Examination of hotspot driver mutations using a gene panel
To explore the possibility of novel therapeutic strategies, we examined hotspot driver mutations using the Ion AmpliSeqTM Cancer Hotspot Panel v2 (CHPv2, Thermo Fisher Scientific, Inc.). Next-generation sequencing (NGS) was performed as described previously (22-24). Tumor tissues were obtained from thin sections (4 µm thickness per slice) prepared from formalin-fixed and paraffin-embedded (FFPE) tissue blocks by manually dissecting the tumor area. DNA was extracted from FFPE tissues using the GeneRead FFPE Kit (QIAGEN, Hilden, Germany) according to the manufacturer’s instructions and was quantified using Qubit 2 (Thermo Fisher Scientific, Inc., Waltham, MA). DNA (10 ng) was applied to library construction with the CHPv2 based on Ion Torrent AmpliSeqTM technology (Thermo Fisher Scientific, Inc.) and subjected to sequencing with the Ion PGM next-generation sequencer (Thermo Fisher Scientific, Inc.). The CHPv2 for NGS is a gene panel for analyzing well-characterized mutation hotspots of the following 50 cancer-related genes: ABL1, AKT1, ALK, APC, ATM, BRAF, CDH1, CDKN2A, CSF1R, CTNNB1, EGFR, ERBB2, ERBB4, EZH2, FBXW7, FGFR1, FGFR2, FGFR3, FLT3, GNA11, GNAQ, GNAS, HNF1A, HRAS, IDH1, IDH2, JAK2, JAK3, KDR, KIT, KRAS, MET, MLH1, MPL, NOTCH1, NPM1, NRAS, PDGFRA, PIK3CA, PTEN, PTPN11, RB1, RET, SMAD4, SMARCB1, SMO, SRC, STK11, TP53, and VHL. The sequenced data were processed and analyzed using Torrent Suite 5.12.2 and Ion Reporter version 5.16 (Thermo Fisher Scientific Inc.). Quality control reports were acquired from Torrent Suite. To identify somatic variants, single nucleotide variations and insertion or deletion mutations with a coverage of 20 base pairs and encoding amino acid sequence substitutions comparable to the UCSC hg19 reference genome sequence were first selected. Next, single-nucleotide polymorphisms (SNPs) were excluded using these sequences as queries against COS-MIC (http://cancer.sanger.ac.uk/cosmic), dbSNPs (NCBI, NIH; https://www.ncbi.nlm.nih.gov/projects/SNP/), and other publicly accessible databases. Finally, mutations with >5% allele frequency were defined as somatic nonsynonymous mutations and further evaluated. The biological significance of the identified somatic mutations was assessed using COSMIC, ClinVar (NCBI; https://www.ncbi.nlm.nih.gov/clinvar/).

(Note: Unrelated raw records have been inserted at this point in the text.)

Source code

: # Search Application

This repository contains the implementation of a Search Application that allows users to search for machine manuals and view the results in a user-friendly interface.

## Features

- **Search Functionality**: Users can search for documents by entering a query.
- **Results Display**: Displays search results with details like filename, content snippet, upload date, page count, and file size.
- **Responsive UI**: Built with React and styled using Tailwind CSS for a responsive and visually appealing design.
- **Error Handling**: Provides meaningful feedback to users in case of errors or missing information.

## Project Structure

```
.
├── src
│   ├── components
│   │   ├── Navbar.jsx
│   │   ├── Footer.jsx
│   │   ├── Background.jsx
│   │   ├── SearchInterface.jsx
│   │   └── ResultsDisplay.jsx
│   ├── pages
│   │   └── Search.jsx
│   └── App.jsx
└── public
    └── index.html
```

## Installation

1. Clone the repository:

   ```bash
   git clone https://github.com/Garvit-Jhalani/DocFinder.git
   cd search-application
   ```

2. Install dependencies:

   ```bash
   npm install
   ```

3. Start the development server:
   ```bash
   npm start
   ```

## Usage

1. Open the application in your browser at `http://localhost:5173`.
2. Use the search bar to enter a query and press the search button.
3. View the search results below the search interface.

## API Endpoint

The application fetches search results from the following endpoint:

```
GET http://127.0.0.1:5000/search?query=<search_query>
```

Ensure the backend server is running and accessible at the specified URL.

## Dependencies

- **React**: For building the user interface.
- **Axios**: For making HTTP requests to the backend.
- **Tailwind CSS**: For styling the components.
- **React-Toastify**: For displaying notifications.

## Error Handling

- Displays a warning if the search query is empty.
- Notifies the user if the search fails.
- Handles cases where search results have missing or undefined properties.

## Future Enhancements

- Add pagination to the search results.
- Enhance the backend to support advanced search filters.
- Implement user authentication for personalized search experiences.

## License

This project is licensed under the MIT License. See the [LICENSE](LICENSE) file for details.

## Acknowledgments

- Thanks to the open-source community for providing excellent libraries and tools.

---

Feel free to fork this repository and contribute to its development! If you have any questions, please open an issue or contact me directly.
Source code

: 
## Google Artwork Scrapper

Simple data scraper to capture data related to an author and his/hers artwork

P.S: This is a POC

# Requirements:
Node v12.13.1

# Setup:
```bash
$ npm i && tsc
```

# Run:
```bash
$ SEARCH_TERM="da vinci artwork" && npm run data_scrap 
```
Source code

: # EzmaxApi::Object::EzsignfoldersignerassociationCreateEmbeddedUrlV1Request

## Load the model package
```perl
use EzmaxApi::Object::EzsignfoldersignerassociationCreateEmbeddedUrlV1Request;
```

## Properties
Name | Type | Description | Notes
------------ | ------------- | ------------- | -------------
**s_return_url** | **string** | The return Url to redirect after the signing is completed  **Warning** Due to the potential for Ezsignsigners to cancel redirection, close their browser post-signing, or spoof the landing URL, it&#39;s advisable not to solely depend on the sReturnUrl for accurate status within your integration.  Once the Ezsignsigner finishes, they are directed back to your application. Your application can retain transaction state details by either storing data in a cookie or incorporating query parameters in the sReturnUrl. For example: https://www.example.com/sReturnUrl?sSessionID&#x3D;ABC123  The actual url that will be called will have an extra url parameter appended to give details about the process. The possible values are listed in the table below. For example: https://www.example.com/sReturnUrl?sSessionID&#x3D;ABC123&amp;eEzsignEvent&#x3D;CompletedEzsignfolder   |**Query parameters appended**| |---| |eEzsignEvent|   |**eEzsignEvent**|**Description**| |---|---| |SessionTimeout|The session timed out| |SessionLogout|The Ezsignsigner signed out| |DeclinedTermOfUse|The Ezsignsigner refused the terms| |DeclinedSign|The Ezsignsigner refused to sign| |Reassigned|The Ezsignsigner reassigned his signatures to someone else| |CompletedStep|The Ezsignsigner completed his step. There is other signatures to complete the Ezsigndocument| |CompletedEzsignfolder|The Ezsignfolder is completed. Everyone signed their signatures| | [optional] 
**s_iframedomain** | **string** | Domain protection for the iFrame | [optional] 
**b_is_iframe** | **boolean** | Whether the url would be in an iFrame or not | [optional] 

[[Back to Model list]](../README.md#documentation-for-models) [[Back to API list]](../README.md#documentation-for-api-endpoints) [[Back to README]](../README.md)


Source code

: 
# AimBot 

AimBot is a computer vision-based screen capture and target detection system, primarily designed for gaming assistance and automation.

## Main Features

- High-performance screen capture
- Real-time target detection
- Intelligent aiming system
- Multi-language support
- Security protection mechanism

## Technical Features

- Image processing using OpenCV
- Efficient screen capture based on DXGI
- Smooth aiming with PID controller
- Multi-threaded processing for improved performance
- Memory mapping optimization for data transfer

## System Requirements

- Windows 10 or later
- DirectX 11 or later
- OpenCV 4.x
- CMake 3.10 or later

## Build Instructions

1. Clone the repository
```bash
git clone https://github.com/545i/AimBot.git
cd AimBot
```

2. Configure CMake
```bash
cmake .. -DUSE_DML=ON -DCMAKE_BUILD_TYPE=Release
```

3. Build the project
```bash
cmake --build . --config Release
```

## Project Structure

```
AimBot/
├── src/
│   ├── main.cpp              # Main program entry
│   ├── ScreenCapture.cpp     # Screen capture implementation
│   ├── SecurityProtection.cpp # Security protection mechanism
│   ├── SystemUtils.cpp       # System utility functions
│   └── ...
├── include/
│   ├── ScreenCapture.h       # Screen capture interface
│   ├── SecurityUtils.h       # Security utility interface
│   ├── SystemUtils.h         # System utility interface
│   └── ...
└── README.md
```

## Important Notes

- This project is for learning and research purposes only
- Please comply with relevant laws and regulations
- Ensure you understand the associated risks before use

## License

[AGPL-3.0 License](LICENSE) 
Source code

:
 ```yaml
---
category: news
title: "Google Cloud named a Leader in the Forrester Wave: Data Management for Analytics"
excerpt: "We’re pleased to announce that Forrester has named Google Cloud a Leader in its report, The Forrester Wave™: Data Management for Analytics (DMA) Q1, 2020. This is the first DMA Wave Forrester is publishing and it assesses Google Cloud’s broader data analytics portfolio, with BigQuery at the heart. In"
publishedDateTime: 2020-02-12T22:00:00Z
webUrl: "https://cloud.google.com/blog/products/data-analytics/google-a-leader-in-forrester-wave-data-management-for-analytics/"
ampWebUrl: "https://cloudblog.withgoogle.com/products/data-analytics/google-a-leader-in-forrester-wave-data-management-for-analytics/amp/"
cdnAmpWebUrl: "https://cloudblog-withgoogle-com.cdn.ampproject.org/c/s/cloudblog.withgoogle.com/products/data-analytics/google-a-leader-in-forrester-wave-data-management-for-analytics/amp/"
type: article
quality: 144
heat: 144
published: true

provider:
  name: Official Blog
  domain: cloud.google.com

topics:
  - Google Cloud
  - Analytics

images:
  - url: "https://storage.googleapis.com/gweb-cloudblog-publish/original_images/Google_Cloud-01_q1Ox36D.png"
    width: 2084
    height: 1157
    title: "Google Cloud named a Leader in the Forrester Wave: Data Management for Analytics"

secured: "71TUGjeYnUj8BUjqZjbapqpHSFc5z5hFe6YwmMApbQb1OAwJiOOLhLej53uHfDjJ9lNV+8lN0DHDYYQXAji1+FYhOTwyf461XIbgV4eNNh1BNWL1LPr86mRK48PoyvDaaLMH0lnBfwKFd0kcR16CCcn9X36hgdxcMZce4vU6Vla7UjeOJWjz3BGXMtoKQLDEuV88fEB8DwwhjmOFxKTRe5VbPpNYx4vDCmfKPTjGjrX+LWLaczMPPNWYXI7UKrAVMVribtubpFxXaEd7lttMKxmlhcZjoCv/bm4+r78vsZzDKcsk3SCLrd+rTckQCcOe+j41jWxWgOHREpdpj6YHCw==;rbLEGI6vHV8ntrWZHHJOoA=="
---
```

Statistical analyses were performed using International Business Machines (IBM) Statistical Package for the Social Sciences Statistics version 25 (IBM Corp., Armonk, NY, USA). Serum NSE, ProGRP, and PSA levels and the H-score and Ki-67 labeling index were subjected to statistical analysis. Student’s t-test was used to compare two groups. One-way analysis of variance (one-way ANOVA) and the Bonferroni post hoc test were used to compare three groups. A p-value <0.05 was considered statistically significant.